→ Task
In your copy of the entries, please include no pictures and return every word exactly.

→ Record set
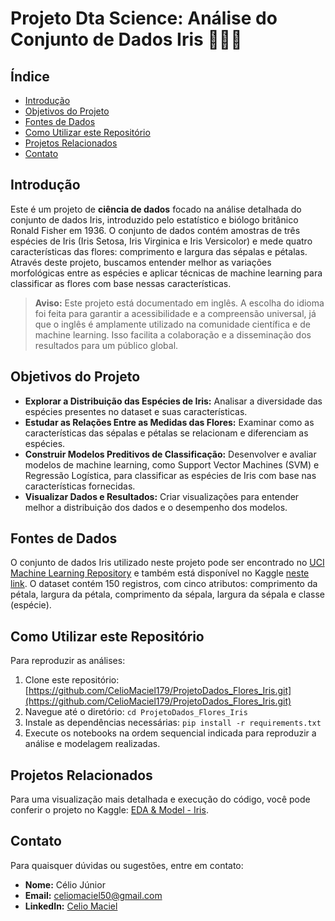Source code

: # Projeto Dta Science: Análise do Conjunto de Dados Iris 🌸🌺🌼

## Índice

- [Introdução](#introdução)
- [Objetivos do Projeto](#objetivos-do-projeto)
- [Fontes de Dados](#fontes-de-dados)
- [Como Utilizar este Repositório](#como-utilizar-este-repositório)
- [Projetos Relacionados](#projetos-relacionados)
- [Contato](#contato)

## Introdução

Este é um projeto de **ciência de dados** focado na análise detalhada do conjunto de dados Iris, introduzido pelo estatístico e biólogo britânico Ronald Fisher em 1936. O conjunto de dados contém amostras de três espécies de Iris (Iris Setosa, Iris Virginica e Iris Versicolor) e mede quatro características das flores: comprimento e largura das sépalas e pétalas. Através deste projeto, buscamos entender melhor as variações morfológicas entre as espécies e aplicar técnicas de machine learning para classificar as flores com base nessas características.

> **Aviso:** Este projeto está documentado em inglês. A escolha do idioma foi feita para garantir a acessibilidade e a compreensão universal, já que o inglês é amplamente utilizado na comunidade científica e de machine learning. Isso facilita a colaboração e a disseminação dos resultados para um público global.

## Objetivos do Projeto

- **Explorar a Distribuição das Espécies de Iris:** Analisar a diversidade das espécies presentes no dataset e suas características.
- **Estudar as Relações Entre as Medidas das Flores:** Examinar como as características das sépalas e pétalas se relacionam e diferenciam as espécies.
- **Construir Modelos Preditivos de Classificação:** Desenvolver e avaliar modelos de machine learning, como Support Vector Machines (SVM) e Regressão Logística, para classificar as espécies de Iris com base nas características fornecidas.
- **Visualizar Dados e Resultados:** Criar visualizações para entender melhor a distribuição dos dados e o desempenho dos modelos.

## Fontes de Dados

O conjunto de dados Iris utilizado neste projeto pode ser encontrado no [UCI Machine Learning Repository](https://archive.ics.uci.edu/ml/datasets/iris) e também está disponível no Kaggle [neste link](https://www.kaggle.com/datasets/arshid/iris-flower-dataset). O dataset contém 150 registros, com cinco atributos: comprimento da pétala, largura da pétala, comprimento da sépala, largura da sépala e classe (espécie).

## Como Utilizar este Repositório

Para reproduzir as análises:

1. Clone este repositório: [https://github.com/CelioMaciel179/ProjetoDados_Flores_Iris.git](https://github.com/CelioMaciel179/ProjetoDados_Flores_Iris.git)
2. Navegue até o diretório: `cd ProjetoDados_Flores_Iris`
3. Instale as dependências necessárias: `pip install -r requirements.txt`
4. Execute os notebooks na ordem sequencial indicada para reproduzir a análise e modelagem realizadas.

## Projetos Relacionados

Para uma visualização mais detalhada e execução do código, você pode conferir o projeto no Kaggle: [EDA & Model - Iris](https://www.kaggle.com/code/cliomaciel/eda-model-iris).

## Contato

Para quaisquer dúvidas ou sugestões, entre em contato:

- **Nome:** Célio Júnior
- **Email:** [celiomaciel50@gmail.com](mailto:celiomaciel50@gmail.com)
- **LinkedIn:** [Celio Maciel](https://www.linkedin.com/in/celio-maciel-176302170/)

→ Output of the task
Source code

: # Projeto Dta Science: Análise do Conjunto de Dados Iris 🌸🌺🌼

## Índice

- [Introdução](#introdução)
- [Objetivos do Projeto](#objetivos-do-projeto)
- [Fontes de Dados](#fontes-de-dados)
- [Como Utilizar este Repositório](#como-utilizar-este-repositório)
- [Projetos Relacionados](#projetos-relacionados)
- [Contato](#contato)

## Introdução

Este é um projeto de **ciência de dados** focado na análise detalhada do conjunto de dados Iris, introduzido pelo estatístico e biólogo britânico Ronald Fisher em 1936. O conjunto de dados contém amostras de três espécies de Iris (Iris Setosa, Iris Virginica e Iris Versicolor) e mede quatro características das flores: comprimento e largura das sépalas e pétalas. Através deste projeto, buscamos entender melhor as variações morfológicas entre as espécies e aplicar técnicas de machine learning para classificar as flores com base nessas características.

> **Aviso:** Este projeto está documentado em inglês. A escolha do idioma foi feita para garantir a acessibilidade e a compreensão universal, já que o inglês é amplamente utilizado na comunidade científica e de machine learning. Isso facilita a colaboração e a disseminação dos resultados para um público global.

## Objetivos do Projeto

- **Explorar a Distribuição das Espécies de Iris:** Analisar a diversidade das espécies presentes no dataset e suas características.
- **Estudar as Relações Entre as Medidas das Flores:** Examinar como as características das sépalas e pétalas se relacionam e diferenciam as espécies.
- **Construir Modelos Preditivos de Classificação:** Desenvolver e avaliar modelos de machine learning, como Support Vector Machines (SVM) e Regressão Logística, para classificar as espécies de Iris com base nas características fornecidas.
- **Visualizar Dados e Resultados:** Criar visualizações para entender melhor a distribuição dos dados e o desempenho dos modelos.

## Fontes de Dados

O conjunto de dados Iris utilizado neste projeto pode ser encontrado no [UCI Machine Learning Repository](https://archive.ics.uci.edu/ml/datasets/iris) e também está disponível no Kaggle [neste link](https://www.kaggle.com/datasets/arshid/iris-flower-dataset). O dataset contém 150 registros, com cinco atributos: comprimento da pétala, largura da pétala, comprimento da sépala, largura da sépala e classe (espécie).

## Como Utilizar este Repositório

Para reproduzir as análises:

1. Clone este repositório: [https://github.com/CelioMaciel179/ProjetoDados_Flores_Iris.git](https://github.com/CelioMaciel179/ProjetoDados_Flores_Iris.git)
2. Navegue até o diretório: `cd ProjetoDados_Flores_Iris`
3. Instale as dependências necessárias: `pip install -r requirements.txt`
4. Execute os notebooks na ordem sequencial indicada para reproduzir a análise e modelagem realizadas.

## Projetos Relacionados

Para uma visualização mais detalhada e execução do código, você pode conferir o projeto no Kaggle: [EDA & Model - Iris](https://www.kaggle.com/code/cliomaciel/eda-model-iris).

## Contato

Para quaisquer dúvidas ou sugestões, entre em contato:

- **Nome:** Célio Júnior
- **Email:** [celiomaciel50@gmail.com](mailto:celiomaciel50@gmail.com)
- **LinkedIn:** [Celio Maciel](https://www.linkedin.com/in/celio-maciel-176302170/)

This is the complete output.